• Aim of the exercise: Reproduce all of the data below without alteration; exclude every picture.
..........
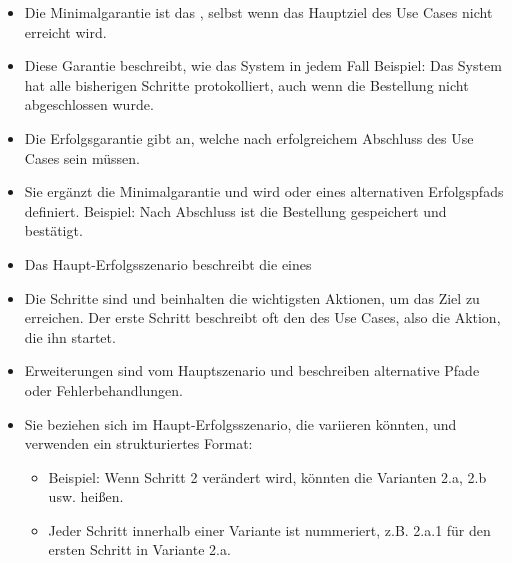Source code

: \begin{infoBox}[title=Minimal Guarantee (Minimale Garantie)]
    \begin{itemize}
        \item Die Minimalgarantie ist das , selbst wenn das Hauptziel des Use Cases nicht erreicht wird.
        \item Diese Garantie beschreibt, wie das System in jedem Fall  Beispiel: Das System hat alle bisherigen Schritte protokolliert, auch wenn die Bestellung nicht abgeschlossen wurde.
    \end{itemize}
\end{infoBox}
\begin{infoBox}[title=Success Guarantee (Erfolgsgarantie)]
    \begin{itemize}
        \item Die Erfolgsgarantie gibt an, welche  nach erfolgreichem Abschluss des Use Cases  sein müssen.
        \item Sie ergänzt die Minimalgarantie und wird  oder eines alternativen Erfolgspfads definiert. Beispiel: Nach Abschluss ist die Bestellung gespeichert und bestätigt.
    \end{itemize}
\end{infoBox}
\begin{infoBox}[title=Main Success Scenario (Haupt-Erfolgsszenario)]
    \begin{itemize}
        \item Das Haupt-Erfolgsszenario beschreibt die  eines 
        \item Die Schritte sind  und beinhalten die wichtigsten Aktionen, um das Ziel zu erreichen. Der erste Schritt beschreibt oft den  des Use Cases, also die Aktion, die ihn startet.
    \end{itemize}
\end{infoBox}
\begin{infoBox}[title=Extensions (Erweiterungen)]
    \begin{itemize}
        \item Erweiterungen sind  vom Hauptszenario und beschreiben alternative Pfade oder Fehlerbehandlungen.
        \item Sie beziehen sich  im Haupt-Erfolgsszenario, die variieren könnten, und verwenden ein strukturiertes Format:
        \begin{itemize}
            \item Beispiel: Wenn Schritt 2 verändert wird, könnten die Varianten 2.a, 2.b usw. heißen.
            \item Jeder Schritt innerhalb einer Variante ist nummeriert, z.B. 2.a.1 für den ersten Schritt in Variante 2.a.
        \end{itemize}
    \end{itemize}
\end{infoBox}
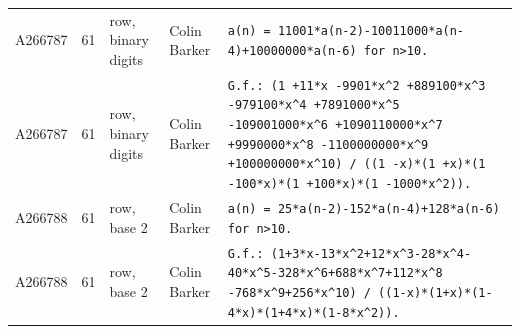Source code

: \documentclass[11pt]{article}
\theoremstyle{definition}
\theoremstyle{remark}
\begin{document}
{\begin{longtable}{p{1.3cm}p{0.7cm}p{2.4cm}p{2.3cm}p{7.3cm}}
A266787 & 61 & row, binary digits & Colin Barker & \texttt{a(n)\allowbreak{} \allowbreak{}=\allowbreak{} \allowbreak{}11001*\allowbreak{}a(n-\allowbreak{}2)\allowbreak{}-\allowbreak{}10011000*\allowbreak{}a(n-\allowbreak{}4)\allowbreak{}+\allowbreak{}10000000*\allowbreak{}a(n-\allowbreak{}6)\allowbreak{} \allowbreak{}for \allowbreak{}n>10.} \\
A266787 & 61 & row, binary digits & Colin Barker & \texttt{G.f.: \allowbreak{}(1 \allowbreak{}+\allowbreak{}11*\allowbreak{}x \allowbreak{}-\allowbreak{}9901*\allowbreak{}x\^{}2 \allowbreak{}+\allowbreak{}889100*\allowbreak{}x\^{}3 \allowbreak{}-\allowbreak{}979100*\allowbreak{}x\^{}4 \allowbreak{}+\allowbreak{}7891000*\allowbreak{}x\^{}5 \allowbreak{}-\allowbreak{}109001000*\allowbreak{}x\^{}6 \allowbreak{}+\allowbreak{}1090110000*\allowbreak{}x\^{}7 \allowbreak{}+\allowbreak{}9990000*\allowbreak{}x\^{}8 \allowbreak{}-\allowbreak{}1100000000*\allowbreak{}x\^{}9 \allowbreak{}+\allowbreak{}100000000*\allowbreak{}x\^{}10)\allowbreak{} \allowbreak{}/\allowbreak{} \allowbreak{}((1 \allowbreak{}-\allowbreak{}x)\allowbreak{}*\allowbreak{}(1 \allowbreak{}+\allowbreak{}x)\allowbreak{}*\allowbreak{}(1 \allowbreak{}-\allowbreak{}100*\allowbreak{}x)\allowbreak{}*\allowbreak{}(1 \allowbreak{}+\allowbreak{}100*\allowbreak{}x)\allowbreak{}*\allowbreak{}(1 \allowbreak{}-\allowbreak{}1000*\allowbreak{}x\^{}2)\allowbreak{})\allowbreak{}.} \\
A266788 & 61 & row, base 2 & Colin Barker & \texttt{a(n)\allowbreak{} \allowbreak{}=\allowbreak{} \allowbreak{}25*\allowbreak{}a(n-\allowbreak{}2)\allowbreak{}-\allowbreak{}152*\allowbreak{}a(n-\allowbreak{}4)\allowbreak{}+\allowbreak{}128*\allowbreak{}a(n-\allowbreak{}6)\allowbreak{} \allowbreak{}for \allowbreak{}n>10.} \\
A266788 & 61 & row, base 2 & Colin Barker & \texttt{G.f.: \allowbreak{}(1+\allowbreak{}3*\allowbreak{}x-\allowbreak{}13*\allowbreak{}x\^{}2+\allowbreak{}12*\allowbreak{}x\^{}3-\allowbreak{}28*\allowbreak{}x\^{}4-\allowbreak{}40*\allowbreak{}x\^{}5-\allowbreak{}328*\allowbreak{}x\^{}6+\allowbreak{}688*\allowbreak{}x\^{}7+\allowbreak{}112*\allowbreak{}x\^{}8 \allowbreak{}-\allowbreak{}768*\allowbreak{}x\^{}9+\allowbreak{}256*\allowbreak{}x\^{}10)\allowbreak{} \allowbreak{}/\allowbreak{} \allowbreak{}((1-\allowbreak{}x)\allowbreak{}*\allowbreak{}(1+\allowbreak{}x)\allowbreak{}*\allowbreak{}(1-\allowbreak{}4*\allowbreak{}x)\allowbreak{}*\allowbreak{}(1+\allowbreak{}4*\allowbreak{}x)\allowbreak{}*\allowbreak{}(1-\allowbreak{}8*\allowbreak{}x\^{}2)\allowbreak{})\allowbreak{}.} \\

\end{longtable}}
\end{document}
..........
• Your response:
Source code

: \begin{infoBox}[title=Minimal Guarantee (Minimale Garantie)]
    \begin{itemize}
        \item Die Minimalgarantie ist das , selbst wenn das Hauptziel des Use Cases nicht erreicht wird.
        \item Diese Garantie beschreibt, wie das System in jedem Fall  Beispiel: Das System hat alle bisherigen Schritte protokolliert, auch wenn die Bestellung nicht abgeschlossen wurde.
    \end{itemize}
\end{infoBox}
\begin{infoBox}[title=Success Guarantee (Erfolgsgarantie)]
    \begin{itemize}
        \item Die Erfolgsgarantie gibt an, welche  nach erfolgreichem Abschluss des Use Cases  sein müssen.
        \item Sie ergänzt die Minimalgarantie und wird  oder eines alternativen Erfolgspfads definiert. Beispiel: Nach Abschluss ist die Bestellung gespeichert und bestätigt.
    \end{itemize}
\end{infoBox}
\begin{infoBox}[title=Main Success Scenario (Haupt-Erfolgsszenario)]
    \begin{itemize}
        \item Das Haupt-Erfolgsszenario beschreibt die  eines 
        \item Die Schritte sind  und beinhalten die wichtigsten Aktionen, um das Ziel zu erreichen. Der erste Schritt beschreibt oft den  des Use Cases, also die Aktion, die ihn startet.
    \end{itemize}
\end{infoBox}
\begin{infoBox}[title=Extensions (Erweiterungen)]
    \begin{itemize}
        \item Erweiterungen sind  vom Hauptszenario und beschreiben alternative Pfade oder Fehlerbehandlungen.
        \item Sie beziehen sich  im Haupt-Erfolgsszenario, die variieren könnten, und verwenden ein strukturiertes Format:
        \begin{itemize}
            \item Beispiel: Wenn Schritt 2 verändert wird, könnten die Varianten 2.a, 2.b usw. heißen.
            \item Jeder Schritt innerhalb einer Variante ist nummeriert, z.B. 2.a.1 für den ersten Schritt in Variante 2.a.
        \end{itemize}
    \end{itemize}
\end{infoBox}
Source code

: \documentclass[11pt]{article}
\theoremstyle{definition}
\theoremstyle{remark}
\begin{document}
{\begin{longtable}{p{1.3cm}p{0.7cm}p{2.4cm}p{2.3cm}p{7.3cm}}
A266787 & 61 & row, binary digits & Colin Barker & \texttt{a(n)\allowbreak{} \allowbreak{}=\allowbreak{} \allowbreak{}11001*\allowbreak{}a(n-\allowbreak{}2)\allowbreak{}-\allowbreak{}10011000*\allowbreak{}a(n-\allowbreak{}4)\allowbreak{}+\allowbreak{}10000000*\allowbreak{}a(n-\allowbreak{}6)\allowbreak{} \allowbreak{}for \allowbreak{}n>10.} \\
A266787 & 61 & row, binary digits & Colin Barker & \texttt{G.f.: \allowbreak{}(1 \allowbreak{}+\allowbreak{}11*\allowbreak{}x \allowbreak{}-\allowbreak{}9901*\allowbreak{}x\^{}2 \allowbreak{}+\allowbreak{}889100*\allowbreak{}x\^{}3 \allowbreak{}-\allowbreak{}979100*\allowbreak{}x\^{}4 \allowbreak{}+\allowbreak{}7891000*\allowbreak{}x\^{}5 \allowbreak{}-\allowbreak{}109001000*\allowbreak{}x\^{}6 \allowbreak{}+\allowbreak{}1090110000*\allowbreak{}x\^{}7 \allowbreak{}+\allowbreak{}9990000*\allowbreak{}x\^{}8 \allowbreak{}-\allowbreak{}1100000000*\allowbreak{}x\^{}9 \allowbreak{}+\allowbreak{}100000000*\allowbreak{}x\^{}10)\allowbreak{} \allowbreak{}/\allowbreak{} \allowbreak{}((1 \allowbreak{}-\allowbreak{}x)\allowbreak{}*\allowbreak{}(1 \allowbreak{}+\allowbreak{}x)\allowbreak{}*\allowbreak{}(1 \allowbreak{}-\allowbreak{}100*\allowbreak{}x)\allowbreak{}*\allowbreak{}(1 \allowbreak{}+\allowbreak{}100*\allowbreak{}x)\allowbreak{}*\allowbreak{}(1 \allowbreak{}-\allowbreak{}1000*\allowbreak{}x\^{}2)\allowbreak{})\allowbreak{}.} \\
A266788 & 61 & row, base 2 & Colin Barker & \texttt{a(n)\allowbreak{} \allowbreak{}=\allowbreak{} \allowbreak{}25*\allowbreak{}a(n-\allowbreak{}2)\allowbreak{}-\allowbreak{}152*\allowbreak{}a(n-\allowbreak{}4)\allowbreak{}+\allowbreak{}128*\allowbreak{}a(n-\allowbreak{}6)\allowbreak{} \allowbreak{}for \allowbreak{}n>10.} \\
A266788 & 61 & row, base 2 & Colin Barker & \texttt{G.f.: \allowbreak{}(1+\allowbreak{}3*\allowbreak{}x-\allowbreak{}13*\allowbreak{}x\^{}2+\allowbreak{}12*\allowbreak{}x\^{}3-\allowbreak{}28*\allowbreak{}x\^{}4-\allowbreak{}40*\allowbreak{}x\^{}5-\allowbreak{}328*\allowbreak{}x\^{}6+\allowbreak{}688*\allowbreak{}x\^{}7+\allowbreak{}112*\allowbreak{}x\^{}8 \allowbreak{}-\allowbreak{}768*\allowbreak{}x\^{}9+\allowbreak{}256*\allowbreak{}x\^{}10)\allowbreak{} \allowbreak{}/\allowbreak{} \allowbreak{}((1-\allowbreak{}x)\allowbreak{}*\allowbreak{}(1+\allowbreak{}x)\allowbreak{}*\allowbreak{}(1-\allowbreak{}4*\allowbreak{}x)\allowbreak{}*\allowbreak{}(1+\allowbreak{}4*\allowbreak{}x)\allowbreak{}*\allowbreak{}(1-\allowbreak{}8*\allowbreak{}x\^{}2)\allowbreak{})\allowbreak{}.} \\

\end{longtable}}
\end{document}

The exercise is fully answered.